Work order: Only one portion of the data is to be written out: from the line bearing "learned sages wonder" through the line bearing "Animal and Survival checks.". Write it exactly as it appears.

(Collected data entries)
------------

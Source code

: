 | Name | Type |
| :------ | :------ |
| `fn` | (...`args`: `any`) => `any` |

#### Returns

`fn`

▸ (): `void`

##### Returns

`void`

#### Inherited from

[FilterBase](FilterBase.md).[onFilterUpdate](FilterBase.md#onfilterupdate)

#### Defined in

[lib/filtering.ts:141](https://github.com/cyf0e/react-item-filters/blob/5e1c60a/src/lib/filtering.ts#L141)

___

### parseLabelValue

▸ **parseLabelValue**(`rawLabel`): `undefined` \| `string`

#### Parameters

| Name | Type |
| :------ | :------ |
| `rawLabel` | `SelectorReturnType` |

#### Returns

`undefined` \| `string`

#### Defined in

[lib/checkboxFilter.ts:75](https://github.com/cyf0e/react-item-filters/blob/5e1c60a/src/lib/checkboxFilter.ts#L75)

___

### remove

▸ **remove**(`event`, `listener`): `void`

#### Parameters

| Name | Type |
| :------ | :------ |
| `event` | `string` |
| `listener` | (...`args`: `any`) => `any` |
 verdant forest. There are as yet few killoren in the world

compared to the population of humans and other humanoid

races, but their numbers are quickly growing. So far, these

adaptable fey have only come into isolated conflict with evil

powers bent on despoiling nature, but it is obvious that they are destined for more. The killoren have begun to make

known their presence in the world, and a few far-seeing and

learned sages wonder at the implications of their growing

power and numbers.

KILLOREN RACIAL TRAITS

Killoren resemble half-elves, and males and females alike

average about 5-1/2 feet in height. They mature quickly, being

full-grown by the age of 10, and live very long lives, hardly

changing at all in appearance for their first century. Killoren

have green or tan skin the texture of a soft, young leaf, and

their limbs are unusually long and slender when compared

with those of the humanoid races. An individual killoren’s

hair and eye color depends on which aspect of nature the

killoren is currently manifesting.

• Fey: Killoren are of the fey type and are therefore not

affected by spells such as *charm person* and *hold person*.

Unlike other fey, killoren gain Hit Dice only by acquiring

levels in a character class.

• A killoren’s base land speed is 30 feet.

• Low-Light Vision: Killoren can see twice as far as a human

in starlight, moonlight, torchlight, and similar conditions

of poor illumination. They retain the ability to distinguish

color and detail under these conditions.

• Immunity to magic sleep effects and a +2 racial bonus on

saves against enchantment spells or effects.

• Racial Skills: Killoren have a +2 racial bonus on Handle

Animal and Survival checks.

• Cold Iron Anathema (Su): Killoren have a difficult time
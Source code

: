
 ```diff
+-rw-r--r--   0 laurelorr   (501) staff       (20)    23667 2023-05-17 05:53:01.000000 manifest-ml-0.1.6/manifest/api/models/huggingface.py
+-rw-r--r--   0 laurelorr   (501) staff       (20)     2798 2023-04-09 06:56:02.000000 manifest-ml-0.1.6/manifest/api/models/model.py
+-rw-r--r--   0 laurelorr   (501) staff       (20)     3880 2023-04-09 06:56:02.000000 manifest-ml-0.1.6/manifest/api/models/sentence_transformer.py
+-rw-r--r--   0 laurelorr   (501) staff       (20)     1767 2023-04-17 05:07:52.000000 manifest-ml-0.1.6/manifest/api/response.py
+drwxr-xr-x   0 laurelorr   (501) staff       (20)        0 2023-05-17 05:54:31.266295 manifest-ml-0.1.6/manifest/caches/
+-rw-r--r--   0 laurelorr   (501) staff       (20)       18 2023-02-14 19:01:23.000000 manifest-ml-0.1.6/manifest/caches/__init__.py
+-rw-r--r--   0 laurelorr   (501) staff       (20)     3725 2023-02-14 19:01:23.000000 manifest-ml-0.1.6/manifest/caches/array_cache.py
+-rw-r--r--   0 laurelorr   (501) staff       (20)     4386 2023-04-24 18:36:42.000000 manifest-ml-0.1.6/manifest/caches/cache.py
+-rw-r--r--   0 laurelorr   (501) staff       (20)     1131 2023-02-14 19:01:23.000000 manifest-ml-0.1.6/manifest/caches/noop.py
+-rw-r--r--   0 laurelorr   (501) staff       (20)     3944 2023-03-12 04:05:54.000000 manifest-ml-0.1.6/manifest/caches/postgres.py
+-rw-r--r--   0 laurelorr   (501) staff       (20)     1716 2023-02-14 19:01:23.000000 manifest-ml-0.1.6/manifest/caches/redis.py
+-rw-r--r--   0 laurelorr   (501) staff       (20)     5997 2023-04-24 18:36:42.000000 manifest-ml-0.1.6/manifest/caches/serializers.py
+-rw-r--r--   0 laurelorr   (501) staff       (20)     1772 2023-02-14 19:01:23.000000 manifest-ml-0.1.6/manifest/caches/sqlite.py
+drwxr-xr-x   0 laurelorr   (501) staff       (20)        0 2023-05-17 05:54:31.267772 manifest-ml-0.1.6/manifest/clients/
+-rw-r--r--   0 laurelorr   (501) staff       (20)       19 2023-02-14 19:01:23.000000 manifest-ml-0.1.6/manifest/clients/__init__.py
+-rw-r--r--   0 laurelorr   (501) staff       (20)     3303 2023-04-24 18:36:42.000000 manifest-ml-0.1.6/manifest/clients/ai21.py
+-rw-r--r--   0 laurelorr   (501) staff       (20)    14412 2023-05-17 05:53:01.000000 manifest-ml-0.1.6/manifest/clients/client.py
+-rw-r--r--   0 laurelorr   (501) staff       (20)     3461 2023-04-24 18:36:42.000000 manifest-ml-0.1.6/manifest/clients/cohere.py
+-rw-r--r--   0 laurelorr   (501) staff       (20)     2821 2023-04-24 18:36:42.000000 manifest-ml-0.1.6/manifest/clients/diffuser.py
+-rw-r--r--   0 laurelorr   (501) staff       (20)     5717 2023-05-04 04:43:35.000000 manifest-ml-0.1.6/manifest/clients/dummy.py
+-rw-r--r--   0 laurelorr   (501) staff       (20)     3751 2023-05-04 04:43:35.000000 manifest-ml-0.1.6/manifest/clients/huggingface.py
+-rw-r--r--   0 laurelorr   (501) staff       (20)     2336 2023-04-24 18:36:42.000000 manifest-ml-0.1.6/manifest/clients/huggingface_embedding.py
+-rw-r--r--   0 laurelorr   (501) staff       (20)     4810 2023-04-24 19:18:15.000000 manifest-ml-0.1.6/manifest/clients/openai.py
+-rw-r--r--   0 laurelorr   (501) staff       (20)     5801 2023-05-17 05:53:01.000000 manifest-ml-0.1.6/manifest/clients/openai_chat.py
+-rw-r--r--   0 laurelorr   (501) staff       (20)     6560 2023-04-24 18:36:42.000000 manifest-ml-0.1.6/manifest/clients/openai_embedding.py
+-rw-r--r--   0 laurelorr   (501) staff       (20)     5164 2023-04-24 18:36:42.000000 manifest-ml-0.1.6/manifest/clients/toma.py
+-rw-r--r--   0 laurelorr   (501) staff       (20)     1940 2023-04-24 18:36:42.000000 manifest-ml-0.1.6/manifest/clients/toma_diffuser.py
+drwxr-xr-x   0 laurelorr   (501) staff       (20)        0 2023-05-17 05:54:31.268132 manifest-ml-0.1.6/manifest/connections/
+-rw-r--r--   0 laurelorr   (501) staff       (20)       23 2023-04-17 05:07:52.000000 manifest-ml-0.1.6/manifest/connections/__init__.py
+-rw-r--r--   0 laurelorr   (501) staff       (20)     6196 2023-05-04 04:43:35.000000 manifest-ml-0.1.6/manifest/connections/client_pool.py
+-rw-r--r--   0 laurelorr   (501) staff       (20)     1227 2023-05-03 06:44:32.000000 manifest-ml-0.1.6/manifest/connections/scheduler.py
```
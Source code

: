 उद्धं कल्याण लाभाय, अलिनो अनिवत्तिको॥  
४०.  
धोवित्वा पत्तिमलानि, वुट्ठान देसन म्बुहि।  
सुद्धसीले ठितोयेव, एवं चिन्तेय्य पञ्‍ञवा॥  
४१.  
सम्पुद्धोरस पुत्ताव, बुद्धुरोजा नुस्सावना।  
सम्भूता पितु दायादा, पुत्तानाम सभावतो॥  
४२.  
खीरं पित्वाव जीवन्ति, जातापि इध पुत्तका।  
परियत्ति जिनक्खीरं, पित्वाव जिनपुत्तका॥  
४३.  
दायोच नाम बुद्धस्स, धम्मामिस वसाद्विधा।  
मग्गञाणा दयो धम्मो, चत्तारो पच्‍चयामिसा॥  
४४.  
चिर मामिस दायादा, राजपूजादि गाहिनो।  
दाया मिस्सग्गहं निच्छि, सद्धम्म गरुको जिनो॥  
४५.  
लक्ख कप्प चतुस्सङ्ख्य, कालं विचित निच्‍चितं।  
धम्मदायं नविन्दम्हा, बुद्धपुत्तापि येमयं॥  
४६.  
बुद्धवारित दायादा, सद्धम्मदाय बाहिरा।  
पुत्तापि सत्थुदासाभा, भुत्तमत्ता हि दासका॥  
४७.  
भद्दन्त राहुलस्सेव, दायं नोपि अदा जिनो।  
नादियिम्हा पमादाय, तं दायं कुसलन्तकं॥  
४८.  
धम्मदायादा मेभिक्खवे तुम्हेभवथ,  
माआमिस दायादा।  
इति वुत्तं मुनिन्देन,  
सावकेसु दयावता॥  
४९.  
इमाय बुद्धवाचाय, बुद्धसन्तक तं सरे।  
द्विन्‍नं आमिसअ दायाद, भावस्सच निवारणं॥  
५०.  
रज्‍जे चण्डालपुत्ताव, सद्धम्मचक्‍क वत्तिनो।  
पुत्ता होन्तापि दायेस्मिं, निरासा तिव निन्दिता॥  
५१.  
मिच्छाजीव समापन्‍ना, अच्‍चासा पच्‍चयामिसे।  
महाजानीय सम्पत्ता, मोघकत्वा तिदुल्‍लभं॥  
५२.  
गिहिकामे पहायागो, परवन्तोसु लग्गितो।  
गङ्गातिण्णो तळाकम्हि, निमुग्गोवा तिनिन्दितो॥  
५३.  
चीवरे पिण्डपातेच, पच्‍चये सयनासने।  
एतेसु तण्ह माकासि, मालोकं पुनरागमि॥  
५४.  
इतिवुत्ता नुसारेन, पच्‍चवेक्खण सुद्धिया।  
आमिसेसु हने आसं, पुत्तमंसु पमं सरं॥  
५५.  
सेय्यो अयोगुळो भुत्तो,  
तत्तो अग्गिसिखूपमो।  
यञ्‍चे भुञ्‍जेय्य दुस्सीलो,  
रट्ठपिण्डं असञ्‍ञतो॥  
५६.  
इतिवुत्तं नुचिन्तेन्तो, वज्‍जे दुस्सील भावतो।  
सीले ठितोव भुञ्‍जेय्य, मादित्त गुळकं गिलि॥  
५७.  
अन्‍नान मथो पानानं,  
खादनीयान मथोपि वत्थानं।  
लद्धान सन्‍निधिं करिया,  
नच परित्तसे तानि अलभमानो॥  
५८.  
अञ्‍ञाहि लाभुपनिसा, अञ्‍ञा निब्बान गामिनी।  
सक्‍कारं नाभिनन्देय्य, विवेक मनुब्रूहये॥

------------

Reply to the exercise:
learned sages wonder at the implications of their growing

power and numbers.

KILLOREN RACIAL TRAITS

Killoren resemble half-elves, and males and females alike

average about 5-1/2 feet in height. They mature quickly, being

full-grown by the age of 10, and live very long lives, hardly

changing at all in appearance for their first century. Killoren

have green or tan skin the texture of a soft, young leaf, and

their limbs are unusually long and slender when compared

with those of the humanoid races. An individual killoren’s

hair and eye color depends on which aspect of nature the

killoren is currently manifesting.

• Fey: Killoren are of the fey type and are therefore not

affected by spells such as *charm person* and *hold person*.

Unlike other fey, killoren gain Hit Dice only by acquiring

levels in a character class.

• A killoren’s base land speed is 30 feet.

• Low-Light Vision: Killoren can see twice as far as a human

in starlight, moonlight, torchlight, and similar conditions

of poor illumination. They retain the ability to distinguish

color and detail under these conditions.

• Immunity to magic sleep effects and a +2 racial bonus on

saves against enchantment spells or effects.

• Racial Skills: Killoren have a +2 racial bonus on Handle

Animal and Survival checks.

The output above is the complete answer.